Ketujuh, pemberian materi PAI tentang perbedaan intraagama (madzhab atau sekte) dan antaragama (Islam, Katolik, Kristen, Hindu, Budha dan Konghucu) untuk jenjang SD dan SMP masih belum layak diperkenalkan. Sedangkan pada jenjang SMA sudah boleh dipelajari. Namun, hanya sebatas pengenalan saja. Tidak perlu mendalam.
Selain perlu melakukan pemetaan dan tipologisasi sekolah dalam mengimplementasikan kurikulum, setidaknya ada dua rekomendasi dari riset tersebut. Pertama, pengulangan atau repetisi beberapa materi mapel PAI mungkin dibutuhkan.
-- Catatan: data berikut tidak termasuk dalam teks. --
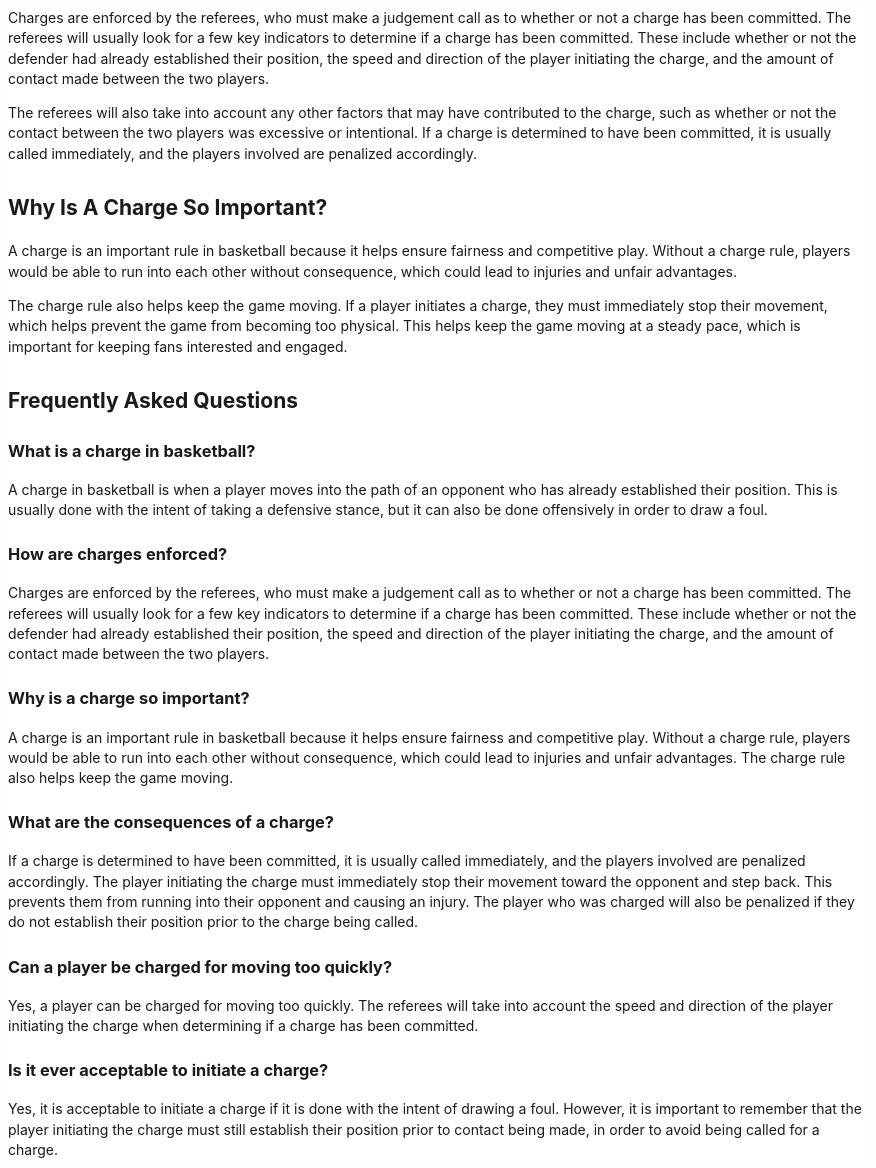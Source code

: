 Charges are enforced by the referees, who must make a judgement call as to whether or not a charge has been committed. The referees will usually look for a few key indicators to determine if a charge has been committed. These include whether or not the defender had already established their position, the speed and direction of the player initiating the charge, and the amount of contact made between the two players.

The referees will also take into account any other factors that may have contributed to the charge, such as whether or not the contact between the two players was excessive or intentional. If a charge is determined to have been committed, it is usually called immediately, and the players involved are penalized accordingly.

<h2>Why Is A Charge So Important?</h2>

A charge is an important rule in basketball because it helps ensure fairness and competitive play. Without a charge rule, players would be able to run into each other without consequence, which could lead to injuries and unfair advantages. 

The charge rule also helps keep the game moving. If a player initiates a charge, they must immediately stop their movement, which helps prevent the game from becoming too physical. This helps keep the game moving at a steady pace, which is important for keeping fans interested and engaged.

<h2>Frequently Asked Questions</h2>

<h3>What is a charge in basketball?</h3>
A charge in basketball is when a player moves into the path of an opponent who has already established their position. This is usually done with the intent of taking a defensive stance, but it can also be done offensively in order to draw a foul.

<h3>How are charges enforced?</h3>
Charges are enforced by the referees, who must make a judgement call as to whether or not a charge has been committed. The referees will usually look for a few key indicators to determine if a charge has been committed. These include whether or not the defender had already established their position, the speed and direction of the player initiating the charge, and the amount of contact made between the two players.

<h3>Why is a charge so important?</h3>
A charge is an important rule in basketball because it helps ensure fairness and competitive play. Without a charge rule, players would be able to run into each other without consequence, which could lead to injuries and unfair advantages. The charge rule also helps keep the game moving.

<h3>What are the consequences of a charge?</h3>
If a charge is determined to have been committed, it is usually called immediately, and the players involved are penalized accordingly. The player initiating the charge must immediately stop their movement toward the opponent and step back. This prevents them from running into their opponent and causing an injury. The player who was charged will also be penalized if they do not establish their position prior to the charge being called.

<h3>Can a player be charged for moving too quickly?</h3>
Yes, a player can be charged for moving too quickly. The referees will take into account the speed and direction of the player initiating the charge when determining if a charge has been committed.

<h3>Is it ever acceptable to initiate a charge?</h3>
Yes, it is acceptable to initiate a charge if it is done with the intent of drawing a foul. However, it is important to remember that the player initiating the charge must still establish their position prior to contact being made, in order to avoid being called for a charge.
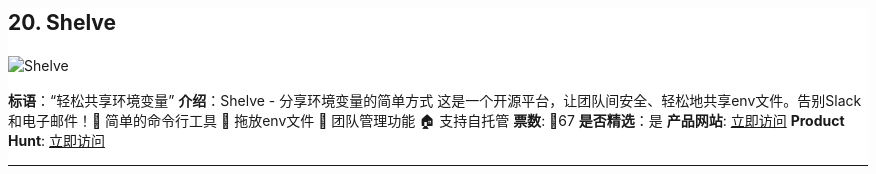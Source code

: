 
## 20. Shelve
![Shelve](https://ph-files.imgix.net/794980f2-30da-42af-beef-1d1051f12182.png?auto=format&fit=crop&frame=1&h=512&w=1024)

**标语**：“轻松共享环境变量”
**介绍**：Shelve - 分享环境变量的简单方式 这是一个开源平台，让团队间安全、轻松地共享env文件。告别Slack和电子邮件！🚀 简单的命令行工具 🎯 拖放env文件 👥 团队管理功能 🏠 支持自托管
**票数**: 🔺67
**是否精选**：是
**产品网站**:  <a href='https://www.producthunt.com/r/FPI4DFVLJVI5NB?utm_source=www.chuhaix.com' target='_blank' rel='nofollow'>立即访问</a>
**Product Hunt**:  <a href='https://www.producthunt.com/posts/shelve?utm_source=www.chuhaix.com' target='_blank' rel='nofollow'>立即访问</a>

---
Alasannya untuk penguatan pesan atau sebagai pijakan dalam memasuki materi berikutnya.
Meski demikian, penyajian materi yang diulang harus disesuaikan dengan perkembangan wawasan dan pengetahuan siswa. Hal ini ditempuh agar tidak monoton dan ada nilai plusnya dibanding materi yang sama sebelumnya. Dalam hal ini Kemenag berkoordinasi dengan Kemendikbud mengupayakan pengayaan terhadap materi-materi PAI yang diulang.
Kedua, perspektif yang digunakan dalam penyusunan SKL, KI, dan KD yang kontekstual, integratif dan holistik memungkinkan terbangunnya sosok pribadi yang religius sekaligus memiliki komitmen kebangsaan yang kuat. Meski begitu, seiring dengan menguatnya gejala radikalisme agama di satu sisi dan liberalisme di sisi lainnya, Kemenag perlu memodifikasi materi pelajaran PAI yang lebih menekankan pada penguatan nilai-nilai toleransi dan kebangsaan.